I'm trying to solve this triangle, so I can implement a barycentric interpolation, but I'm having trouble solving everything. I have all the base values for each of triangular sections and with a simple Euclidean distance, I also have the distances from the corner nodes to the particle in question (red dot within the triangle).
It just turned out that in this case I had the right triangle with the pink subtriangle, but I think that's just happenstance and won't occur every time...in which case I'd need a concrete method for finding the height of the sub-triangles.
I could very well be staring at the answer or have already read it, and I apologize if this is rudimentary.

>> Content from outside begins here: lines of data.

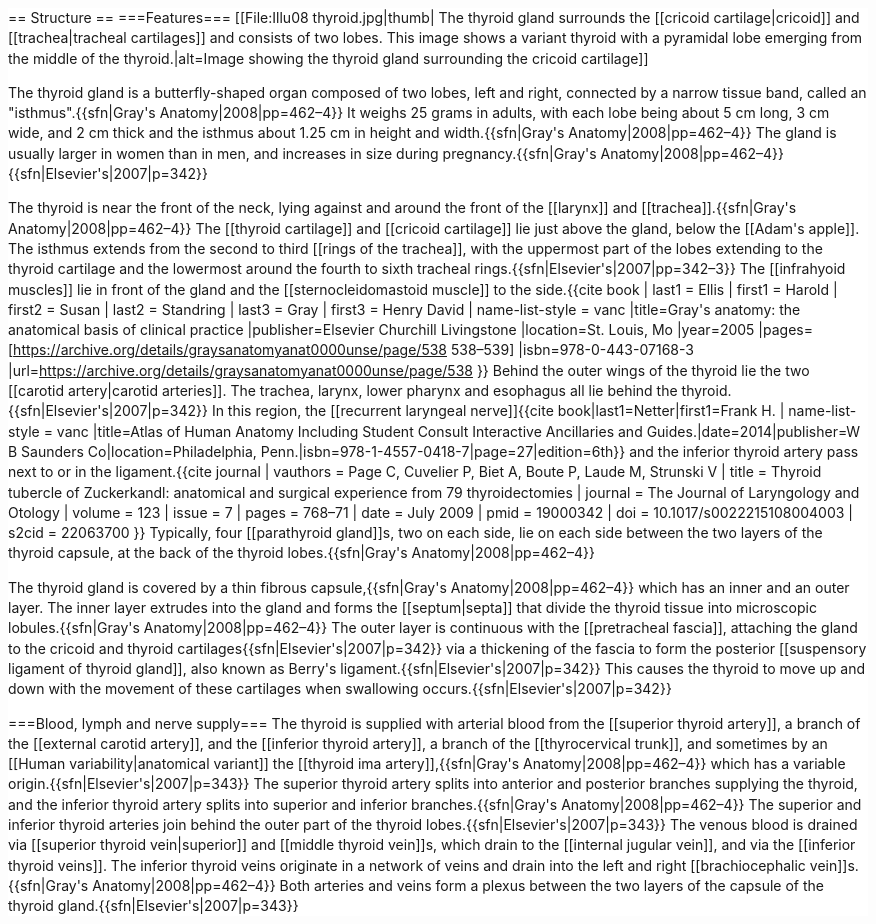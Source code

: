 == Structure ==
===Features===
[[File:Illu08 thyroid.jpg|thumb| The thyroid gland surrounds the [[cricoid cartilage|cricoid]] and [[trachea|tracheal cartilages]] and consists of two lobes. This image shows a variant thyroid with a pyramidal lobe emerging from the middle of the thyroid.|alt=Image showing the thyroid gland surrounding the cricoid cartilage]]

The thyroid gland is a butterfly-shaped organ composed of two lobes, left and right, connected by a narrow tissue band, called an "isthmus".{{sfn|Gray's Anatomy|2008|pp=462–4}} It weighs 25 grams in adults, with each lobe being about 5&nbsp;cm long, 3&nbsp;cm wide, and 2&nbsp;cm thick and the isthmus about 1.25&nbsp;cm in height and width.{{sfn|Gray's Anatomy|2008|pp=462–4}} The gland is usually larger in women than in men, and increases in size during pregnancy.{{sfn|Gray's Anatomy|2008|pp=462–4}}{{sfn|Elsevier's|2007|p=342}}

The thyroid is near the front of the neck, lying against and around the front of the [[larynx]] and [[trachea]].{{sfn|Gray's Anatomy|2008|pp=462–4}} The [[thyroid cartilage]] and [[cricoid cartilage]] lie just above the gland, below the [[Adam's apple]]. The isthmus extends from the second to third [[rings of the trachea]], with the uppermost part of the lobes extending to the thyroid cartilage and the lowermost around the fourth to sixth tracheal rings.{{sfn|Elsevier's|2007|pp=342–3}} The [[infrahyoid muscles]] lie in front of the gland and the [[sternocleidomastoid muscle]] to the side.<ref name="isbn0-443-07168-3">{{cite book | last1 = Ellis | first1 = Harold | first2 = Susan | last2 = Standring | last3 = Gray | first3 = Henry David | name-list-style = vanc |title=Gray's anatomy: the anatomical basis of clinical practice |publisher=Elsevier Churchill Livingstone |location=St. Louis, Mo |year=2005 |pages=[https://archive.org/details/graysanatomyanat0000unse/page/538 538–539] |isbn=978-0-443-07168-3 |url=https://archive.org/details/graysanatomyanat0000unse/page/538 }}</ref> Behind the outer wings of the thyroid lie the two [[carotid artery|carotid arteries]]. The trachea, larynx, lower pharynx and esophagus all lie behind the thyroid.{{sfn|Elsevier's|2007|p=342}} In this region, the [[recurrent laryngeal nerve]]<ref name="Netter">{{cite book|last1=Netter|first1=Frank H. | name-list-style = vanc |title=Atlas of Human Anatomy Including Student Consult Interactive Ancillaries and Guides.|date=2014|publisher=W B Saunders Co|location=Philadelphia, Penn.|isbn=978-1-4557-0418-7|page=27|edition=6th}}</ref> and the inferior thyroid artery pass next to or in the ligament.<ref name=PAGE2009>{{cite journal | vauthors = Page C, Cuvelier P, Biet A, Boute P, Laude M, Strunski V | title = Thyroid tubercle of Zuckerkandl: anatomical and surgical experience from 79 thyroidectomies | journal = The Journal of Laryngology and Otology | volume = 123 | issue = 7 | pages = 768–71 | date = July 2009 | pmid = 19000342 | doi = 10.1017/s0022215108004003 | s2cid = 22063700 }}</ref> Typically, four [[parathyroid gland]]s, two on each side, lie on each side between the two layers of the thyroid capsule, at the back of the thyroid lobes.{{sfn|Gray's Anatomy|2008|pp=462–4}}

The thyroid gland is covered by a thin fibrous capsule,{{sfn|Gray's Anatomy|2008|pp=462–4}} which has an inner and an outer layer. The inner layer extrudes into the gland and forms the [[septum|septa]] that divide the thyroid tissue into microscopic lobules.{{sfn|Gray's Anatomy|2008|pp=462–4}} The outer layer is continuous with the [[pretracheal fascia]], attaching the gland to the cricoid and thyroid cartilages{{sfn|Elsevier's|2007|p=342}} via a thickening of the fascia to form the posterior [[suspensory ligament of thyroid gland]], also known as Berry's ligament.{{sfn|Elsevier's|2007|p=342}} This causes the thyroid to move up and down with the movement of these cartilages when swallowing occurs.{{sfn|Elsevier's|2007|p=342}}

===Blood, lymph and nerve supply===
The thyroid is supplied with arterial blood from the [[superior thyroid artery]], a branch of the [[external carotid artery]], and the [[inferior thyroid artery]], a branch of the [[thyrocervical trunk]], and sometimes by an [[Human variability|anatomical variant]] the [[thyroid ima artery]],{{sfn|Gray's Anatomy|2008|pp=462–4}} which has a variable origin.{{sfn|Elsevier's|2007|p=343}} The superior thyroid artery splits into anterior and posterior branches supplying the thyroid, and the inferior thyroid artery splits into superior and inferior branches.{{sfn|Gray's Anatomy|2008|pp=462–4}} The superior and inferior thyroid arteries join behind the outer part of the thyroid lobes.{{sfn|Elsevier's|2007|p=343}} The venous blood is drained via [[superior thyroid vein|superior]] and [[middle thyroid vein]]s, which drain to the [[internal jugular vein]], and via the [[inferior thyroid veins]]. The inferior thyroid veins originate in a network of veins and drain into the left and right [[brachiocephalic vein]]s.{{sfn|Gray's Anatomy|2008|pp=462–4}} Both arteries and veins form a plexus between the two layers of the capsule of the thyroid gland.{{sfn|Elsevier's|2007|p=343}}
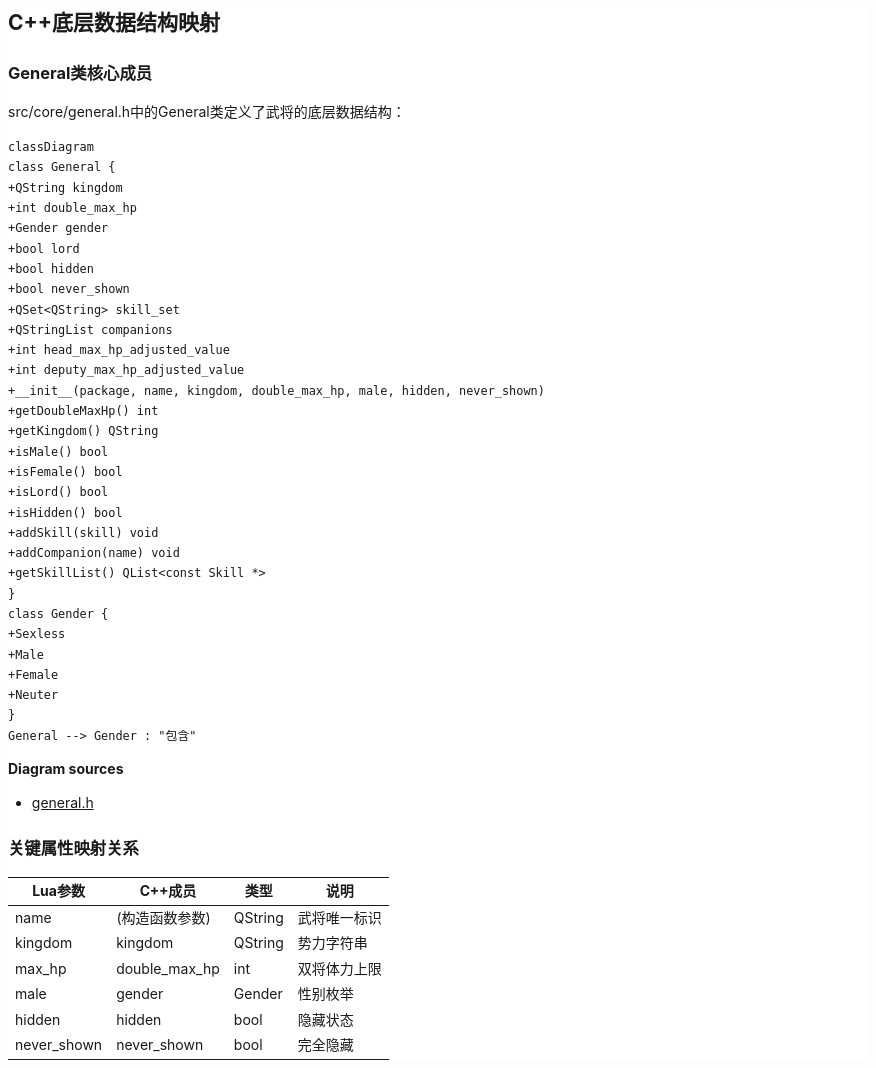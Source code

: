 ## C++底层数据结构映射

### General类核心成员
src/core/general.h中的General类定义了武将的底层数据结构：

```mermaid
classDiagram
class General {
+QString kingdom
+int double_max_hp
+Gender gender
+bool lord
+bool hidden
+bool never_shown
+QSet<QString> skill_set
+QStringList companions
+int head_max_hp_adjusted_value
+int deputy_max_hp_adjusted_value
+__init__(package, name, kingdom, double_max_hp, male, hidden, never_shown)
+getDoubleMaxHp() int
+getKingdom() QString
+isMale() bool
+isFemale() bool
+isLord() bool
+isHidden() bool
+addSkill(skill) void
+addCompanion(name) void
+getSkillList() QList<const Skill *>
}
class Gender {
+Sexless
+Male
+Female
+Neuter
}
General --> Gender : "包含"
```

**Diagram sources**
- [general.h](file://src/core/general.h#L25-L139)

### 关键属性映射关系
| Lua参数 | C++成员 | 类型 | 说明 |
|--------|--------|------|------|
| name | (构造函数参数) | QString | 武将唯一标识 |
| kingdom | kingdom | QString | 势力字符串 |
| max_hp | double_max_hp | int | 双将体力上限 |
| male | gender | Gender | 性别枚举 |
| hidden | hidden | bool | 隐藏状态 |
| never_shown | never_shown | bool | 完全隐藏 |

Thank you very much for your help!
Reference Article:
http://classes.soe.ucsc.edu/cmps160/Fall10/resources/barycentricInterpolation.pdf
If anyone has a better suggestion for barycentric interpolation, and the will to explain it, I'd be greatly appreciative!
Best regards,
P

Your comment above clarified that you are essentially asking for a way to compute the area $T$ of a triangle, given the lengths of all three edges, i.e. $a,b,c$. This is best done using Heron's formula:
$$T=\tfrac14\sqrt{(a+b+c)(-a+b+c)(a-b+c)(a+b-c)}$$
You can do so for every one of the three triangles. For barycentric coordinates, only the ratio between areas matters, so you may as well drop this factor $\frac14$.